Methods: A search of PsycINFO, PubMed, and EMBASE was undertaken in February 2019 for peer-reviewed articles exploring electroencephalogram patterns in adults (18 years with no upper limit) diagnosed with attention deficit hyperactivity disorder.
Results: Differences in electroencephalogram activity are potentially unique to adult attention deficit hyperactivity disorder populations. Strongest support was derived for elevated levels of both absolute and relative theta power, alongside the observation that alpha activity is able to typically differentiate between adult attention deficit hyperactivity disorder and normative populations.
Conclusions: Electroencephalogram can have a use in clinical settings to aid adult attention deficit hyperactivity disorder diagnosis, but areas of inconsistency are apparent.
Having discovered that the mode of function of the human central nervous system is based on electric activity (1, 2) the invention of electroencephalography (EEG) and its first applications in humans (3) provided the possibility of analyzing the brain at its core functional level. Establishing a method that monitors the electrical activity of the cortex was revolutionary in elucidating functional aspects of common neurological conditions (4). Since then, EEG has been most commonly used in the diagnosis and management of epilepsy due to its capacity to discern both the classification and localization of seizures (5). EEG has also proven valuable in diagnosing and monitoring other forms of neuropathology including traumatic brain injury, dementia, encephalitis, brain tumors, and sleep disorders (6).

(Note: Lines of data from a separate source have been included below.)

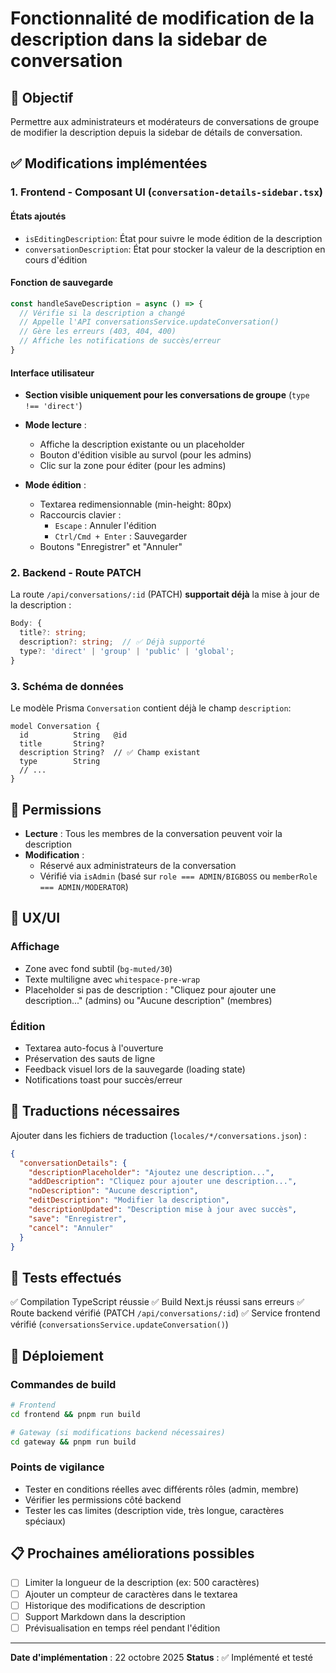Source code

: # Fonctionnalité de modification de la description dans la sidebar de conversation

## 🎯 Objectif
Permettre aux administrateurs et modérateurs de conversations de groupe de modifier la description depuis la sidebar de détails de conversation.

## ✅ Modifications implémentées

### 1. Frontend - Composant UI (`conversation-details-sidebar.tsx`)

#### États ajoutés
- `isEditingDescription`: État pour suivre le mode édition de la description
- `conversationDescription`: État pour stocker la valeur de la description en cours d'édition

#### Fonction de sauvegarde
```typescript
const handleSaveDescription = async () => {
  // Vérifie si la description a changé
  // Appelle l'API conversationsService.updateConversation()
  // Gère les erreurs (403, 404, 400)
  // Affiche les notifications de succès/erreur
}
```

#### Interface utilisateur
- **Section visible uniquement pour les conversations de groupe** (`type !== 'direct'`)
- **Mode lecture** :
  - Affiche la description existante ou un placeholder
  - Bouton d'édition visible au survol (pour les admins)
  - Clic sur la zone pour éditer (pour les admins)
  
- **Mode édition** :
  - Textarea redimensionnable (min-height: 80px)
  - Raccourcis clavier :
    - `Escape` : Annuler l'édition
    - `Ctrl/Cmd + Enter` : Sauvegarder
  - Boutons "Enregistrer" et "Annuler"

### 2. Backend - Route PATCH

La route `/api/conversations/:id` (PATCH) **supportait déjà** la mise à jour de la description :

```typescript
Body: {
  title?: string;
  description?: string;  // ✅ Déjà supporté
  type?: 'direct' | 'group' | 'public' | 'global';
}
```

### 3. Schéma de données

Le modèle Prisma `Conversation` contient déjà le champ `description`:
```prisma
model Conversation {
  id          String   @id
  title       String?
  description String?  // ✅ Champ existant
  type        String
  // ...
}
```

## 🔐 Permissions

- **Lecture** : Tous les membres de la conversation peuvent voir la description
- **Modification** : 
  - Réservé aux administrateurs de la conversation
  - Vérifié via `isAdmin` (basé sur `role === ADMIN/BIGBOSS` ou `memberRole === ADMIN/MODERATOR`)

## 🎨 UX/UI

### Affichage
- Zone avec fond subtil (`bg-muted/30`)
- Texte multiligne avec `whitespace-pre-wrap`
- Placeholder si pas de description : "Cliquez pour ajouter une description..." (admins) ou "Aucune description" (membres)

### Édition
- Textarea auto-focus à l'ouverture
- Préservation des sauts de ligne
- Feedback visuel lors de la sauvegarde (loading state)
- Notifications toast pour succès/erreur

## 📝 Traductions nécessaires

Ajouter dans les fichiers de traduction (`locales/*/conversations.json`) :

```json
{
  "conversationDetails": {
    "descriptionPlaceholder": "Ajoutez une description...",
    "addDescription": "Cliquez pour ajouter une description...",
    "noDescription": "Aucune description",
    "editDescription": "Modifier la description",
    "descriptionUpdated": "Description mise à jour avec succès",
    "save": "Enregistrer",
    "cancel": "Annuler"
  }
}
```

## 🧪 Tests effectués

✅ Compilation TypeScript réussie
✅ Build Next.js réussi sans erreurs
✅ Route backend vérifié (PATCH `/api/conversations/:id`)
✅ Service frontend vérifié (`conversationsService.updateConversation()`)

## 🚀 Déploiement

### Commandes de build
```bash
# Frontend
cd frontend && pnpm run build

# Gateway (si modifications backend nécessaires)
cd gateway && pnpm run build
```

### Points de vigilance
- Tester en conditions réelles avec différents rôles (admin, membre)
- Vérifier les permissions côté backend
- Tester les cas limites (description vide, très longue, caractères spéciaux)

## 📋 Prochaines améliorations possibles

- [ ] Limiter la longueur de la description (ex: 500 caractères)
- [ ] Ajouter un compteur de caractères dans le textarea
- [ ] Historique des modifications de description
- [ ] Support Markdown dans la description
- [ ] Prévisualisation en temps réel pendant l'édition

---

**Date d'implémentation** : 22 octobre 2025
**Status** : ✅ Implémenté et testé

Alongside its use to better understand organic pathology, developments in its application saw an emphasis upon mapping neural correlates believed to be associated with psychiatric disorders. For instance, in schizophrenia, EEG patterns were studied as early as the 1960s (7), with evidence demonstrating reduced alpha activity with greater beta and slow wave delta voltage in quantitative EEG (qEEG) (8). Further, Knott & Lapierre (1987, 9) found deactivation in the right hemisphere in patients with major depression versus controls using EEG, and global waveform patterns between patients with post-traumatic stress disorder and normal controls have been investigated, finding resting state EEG demonstrated reduced complexity of global waveforms in the experimental group (10). For bipolar disorder, EEG analysis has been able to classify type I and type II bipolar disorder in adolescents (11). In characterizing social anxiety disorder, Harrewijn, Van der Molen, & Westenberg (12) found a negative delta-beta correlation in highly anxious participants comparative to those with lesser anxiety. In a similar review as this one, EEG abnormalities were found to be more severe in early-onset Alzheimer Disease patients (13). However, despite the potential usefulness of these findings, EEG has been notably absent from application to clinical practice.
EEG and ADHD
More recently, EEG has been used to identify possible biomarkers in neurodevelopmental disorders. For example, it has recently been suggested that EEG can be used for the diagnosis of Autism Spectrum Disorder (ASD) (14) and even measure its severity (15). In terms of ADHD, over the past decade researchers have used EEG to identify a number of localized changes in children with ADHD, purporting to differentiate cortical activity from ADHD and non-ADHD children (16). In these studies, the most commonly reported difference is in the Theta/Beta Ratio (TBR), the elevation of which is associated with childhood ADHD. Other differential biomarkers which are reported include increased alpha and resting state theta activity (17).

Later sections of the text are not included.